SOURCE MATERIAL:

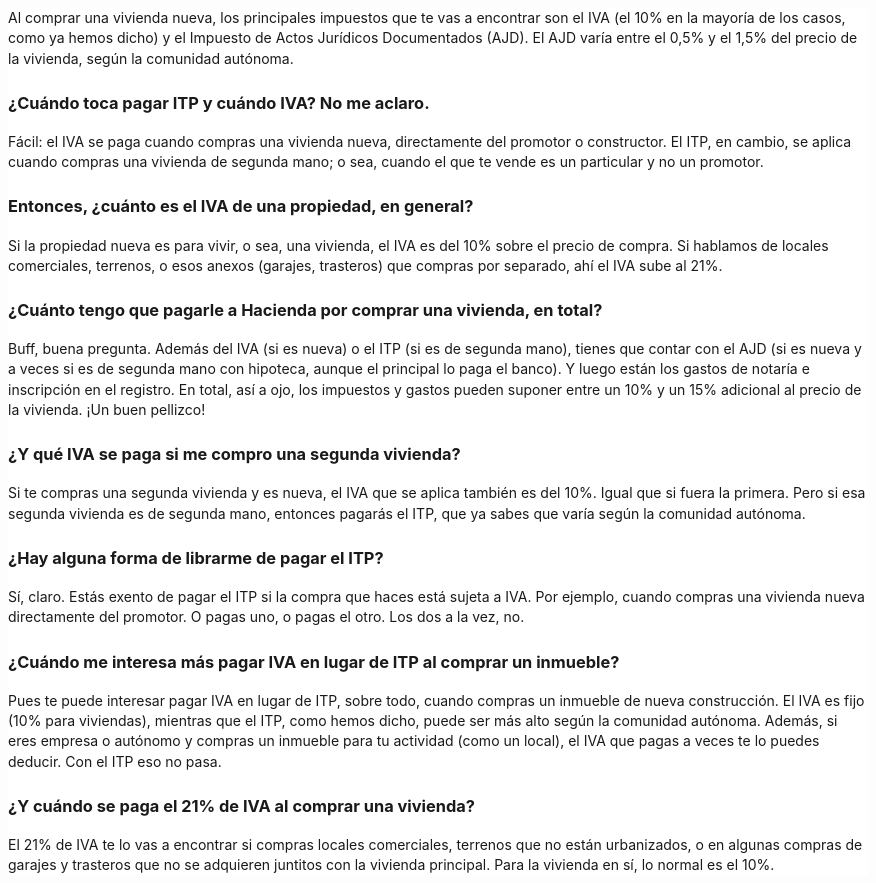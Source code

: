 Al comprar una vivienda nueva, los principales impuestos que te vas a encontrar son el IVA (el 10% en la mayoría de los casos, como ya hemos dicho) y el Impuesto de Actos Jurídicos Documentados (AJD). El AJD varía entre el 0,5% y el 1,5% del precio de la vivienda, según la comunidad autónoma.

### **¿Cuándo toca pagar ITP y cuándo IVA? No me aclaro.**

Fácil: el IVA se paga cuando compras una vivienda nueva, directamente del promotor o constructor. El ITP, en cambio, se aplica cuando compras una vivienda de segunda mano; o sea, cuando el que te vende es un particular y no un promotor.

### **Entonces, ¿cuánto es el IVA de una propiedad, en general?**

Si la propiedad nueva es para vivir, o sea, una vivienda, el IVA es del 10% sobre el precio de compra. Si hablamos de locales comerciales, terrenos, o esos anexos (garajes, trasteros) que compras por separado, ahí el IVA sube al 21%.

### **¿Cuánto tengo que pagarle a Hacienda por comprar una vivienda, en total?**

Buff, buena pregunta. Además del IVA (si es nueva) o el ITP (si es de segunda mano), tienes que contar con el AJD (si es nueva y a veces si es de segunda mano con hipoteca, aunque el principal lo paga el banco). Y luego están los gastos de notaría e inscripción en el registro. En total, así a ojo, los impuestos y gastos pueden suponer entre un 10% y un 15% adicional al precio de la vivienda. ¡Un buen pellizco!

### **¿Y qué IVA se paga si me compro una segunda vivienda?**

Si te compras una segunda vivienda y es nueva, el IVA que se aplica también es del 10%. Igual que si fuera la primera. Pero si esa segunda vivienda es de segunda mano, entonces pagarás el ITP, que ya sabes que varía según la comunidad autónoma.

### **¿Hay alguna forma de librarme de pagar el ITP?**

Sí, claro. Estás exento de pagar el ITP si la compra que haces está sujeta a IVA. Por ejemplo, cuando compras una vivienda nueva directamente del promotor. O pagas uno, o pagas el otro. Los dos a la vez, no.

### **¿Cuándo me interesa más pagar IVA en lugar de ITP al comprar un inmueble?**

Pues te puede interesar pagar IVA en lugar de ITP, sobre todo, cuando compras un inmueble de nueva construcción. El IVA es fijo (10% para viviendas), mientras que el ITP, como hemos dicho, puede ser más alto según la comunidad autónoma. Además, si eres empresa o autónomo y compras un inmueble para tu actividad (como un local), el IVA que pagas a veces te lo puedes deducir. Con el ITP eso no pasa.

### **¿Y cuándo se paga el 21% de IVA al comprar una vivienda?**

El 21% de IVA te lo vas a encontrar si compras locales comerciales, terrenos que no están urbanizados, o en algunas compras de garajes y trasteros que no se adquieren juntitos con la vivienda principal. Para la vivienda en sí, lo normal es el 10%.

WORK INSTRUCTION: No pictures belong in the answer, only the lines from the top of the listing through the line containing "Fácil: el IVA", repeated word for word.

RESPONSE FOR THIS EXERCISE:
Source code

: Al comprar una vivienda nueva, los principales impuestos que te vas a encontrar son el IVA (el 10% en la mayoría de los casos, como ya hemos dicho) y el Impuesto de Actos Jurídicos Documentados (AJD). El AJD varía entre el 0,5% y el 1,5% del precio de la vivienda, según la comunidad autónoma.

### **¿Cuándo toca pagar ITP y cuándo IVA? No me aclaro.**

Fácil: el IVA se paga cuando compras una vivienda nueva, directamente del promotor o constructor. El ITP, en cambio, se aplica cuando compras una vivienda de segunda mano; o sea, cuando el que te vende es un particular y no un promotor.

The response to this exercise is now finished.